La ópera es la manifestación escénica que incita las pasiones más airadas y apasionadas, bien a favor, o bien en contra. A la ópera simplemente se la quiere o se la aborrece. No hay opciones intermedias. Tal vez la inverosimilitud de las situaciones dramáticas y de sus protagonistas sea una de las razones por las cuales algunos no se dejan seducir por este espectáculo. Personajes que son capaces de cantar un aria de bravura mientras agonizan en el piso desangrándose, pociones mágicas que unen o desunen amantes, dioses que compiten con humanos, mujeres que cantan como hombres y hombres que cantan como mujeres, etc., son realidades efectivamente muy difíciles de aceptar.

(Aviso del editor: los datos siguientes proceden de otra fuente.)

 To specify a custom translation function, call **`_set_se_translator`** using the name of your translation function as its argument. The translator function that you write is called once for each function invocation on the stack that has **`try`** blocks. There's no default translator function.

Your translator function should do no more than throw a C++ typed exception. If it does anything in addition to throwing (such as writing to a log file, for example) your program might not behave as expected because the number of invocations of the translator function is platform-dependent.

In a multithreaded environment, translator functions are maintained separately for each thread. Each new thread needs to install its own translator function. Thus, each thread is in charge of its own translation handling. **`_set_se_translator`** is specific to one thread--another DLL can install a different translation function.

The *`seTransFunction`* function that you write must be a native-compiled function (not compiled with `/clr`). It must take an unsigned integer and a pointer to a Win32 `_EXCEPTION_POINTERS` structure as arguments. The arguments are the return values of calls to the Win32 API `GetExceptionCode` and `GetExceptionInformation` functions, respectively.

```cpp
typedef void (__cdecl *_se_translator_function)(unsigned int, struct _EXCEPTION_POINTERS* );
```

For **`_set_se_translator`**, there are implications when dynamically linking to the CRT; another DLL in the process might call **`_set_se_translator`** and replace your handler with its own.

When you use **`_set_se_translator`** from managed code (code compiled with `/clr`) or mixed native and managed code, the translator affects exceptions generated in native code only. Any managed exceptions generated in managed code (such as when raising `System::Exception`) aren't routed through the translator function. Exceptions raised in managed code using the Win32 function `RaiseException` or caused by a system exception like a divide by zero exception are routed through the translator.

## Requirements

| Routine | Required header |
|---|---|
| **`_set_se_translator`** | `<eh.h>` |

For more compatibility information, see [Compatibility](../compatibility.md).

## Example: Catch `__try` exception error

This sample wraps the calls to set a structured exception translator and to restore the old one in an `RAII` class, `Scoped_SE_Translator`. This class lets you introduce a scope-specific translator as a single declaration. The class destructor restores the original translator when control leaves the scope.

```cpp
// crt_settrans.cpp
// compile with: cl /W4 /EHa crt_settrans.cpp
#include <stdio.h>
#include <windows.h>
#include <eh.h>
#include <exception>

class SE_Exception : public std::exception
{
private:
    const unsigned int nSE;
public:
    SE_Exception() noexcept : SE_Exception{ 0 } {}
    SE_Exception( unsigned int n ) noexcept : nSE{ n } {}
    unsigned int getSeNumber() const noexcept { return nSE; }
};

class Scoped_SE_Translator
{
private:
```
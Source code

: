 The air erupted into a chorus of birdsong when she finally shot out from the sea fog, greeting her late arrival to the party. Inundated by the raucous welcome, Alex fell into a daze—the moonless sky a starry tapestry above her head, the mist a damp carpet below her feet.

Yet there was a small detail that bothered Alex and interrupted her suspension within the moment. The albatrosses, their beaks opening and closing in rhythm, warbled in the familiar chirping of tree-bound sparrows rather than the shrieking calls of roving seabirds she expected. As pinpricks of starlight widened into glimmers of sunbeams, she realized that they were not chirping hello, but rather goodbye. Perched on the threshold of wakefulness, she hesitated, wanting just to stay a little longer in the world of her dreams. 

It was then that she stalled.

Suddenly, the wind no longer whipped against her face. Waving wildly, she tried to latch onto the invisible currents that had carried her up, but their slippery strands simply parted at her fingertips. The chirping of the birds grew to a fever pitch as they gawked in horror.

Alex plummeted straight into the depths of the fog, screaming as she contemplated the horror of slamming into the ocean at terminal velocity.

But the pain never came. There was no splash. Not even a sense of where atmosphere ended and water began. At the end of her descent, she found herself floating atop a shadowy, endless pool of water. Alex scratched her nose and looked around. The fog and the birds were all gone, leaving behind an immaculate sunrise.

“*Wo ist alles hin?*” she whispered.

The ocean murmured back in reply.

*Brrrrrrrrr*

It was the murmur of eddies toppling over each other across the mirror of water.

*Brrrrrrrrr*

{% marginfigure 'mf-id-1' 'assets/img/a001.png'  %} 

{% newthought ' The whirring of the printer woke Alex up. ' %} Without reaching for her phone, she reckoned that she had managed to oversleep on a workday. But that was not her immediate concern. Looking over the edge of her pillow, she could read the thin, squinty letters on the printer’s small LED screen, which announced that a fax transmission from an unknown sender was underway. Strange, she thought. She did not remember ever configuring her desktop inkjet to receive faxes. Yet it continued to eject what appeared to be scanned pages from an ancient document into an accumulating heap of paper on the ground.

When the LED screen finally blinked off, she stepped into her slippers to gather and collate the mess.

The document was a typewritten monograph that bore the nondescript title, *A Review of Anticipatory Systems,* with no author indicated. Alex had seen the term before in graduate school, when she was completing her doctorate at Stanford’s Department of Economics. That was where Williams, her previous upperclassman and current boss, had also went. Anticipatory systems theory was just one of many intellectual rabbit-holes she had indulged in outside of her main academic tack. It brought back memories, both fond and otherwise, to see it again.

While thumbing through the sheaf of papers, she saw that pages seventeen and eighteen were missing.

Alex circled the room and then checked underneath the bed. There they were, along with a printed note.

Esta amplia gama de escenarios irracionales es la causa de que en todas las épocas se haya escrito sobre el género con una alta dosis de humor. Es el caso de la prensa venezolana del siglo XIX, en la cual abundan las reseñas de los espectáculos operísticos que con frecuencia se presentaban en el país. A veces estaban a cargo de compañías nacionales, otras veces correspondía a una troupe extranjera la responsabilidad. Lo cierto es que los cantantes, directores, registas, orquestas y hasta al mismísimo público eran el blanco de no pocas líneas de los cronistas. Para muestra, baste este gracioso comentario aparecido en El Zancudo en marzo de 1880, en el cual el crítico se queja de la benevolencia del público caraqueño, “ávido de aplaudir y en su furor melómano”: “¿Por
qué será que el público ilustrado tiene ahora tanta comezón en las palmas que las bate a badajo batiente por cualquier furore de voce o morisqueta lírica? Si entra el signor tenor, allá va la granizada. Si entra la diva, allá va con los tacones. Si aquél dio gallo, le toca su turno a los bastones. Si ésta dio gallina, es el caso de arrojar ramilletes y tirar sombreros y prorrumpir en bufidos. Por amor de Dios ¿cuándo aprenderemos a dar aplausos a lo bueno, a conmiserar lo que sólo debe serlo y reprochar lo malo?”.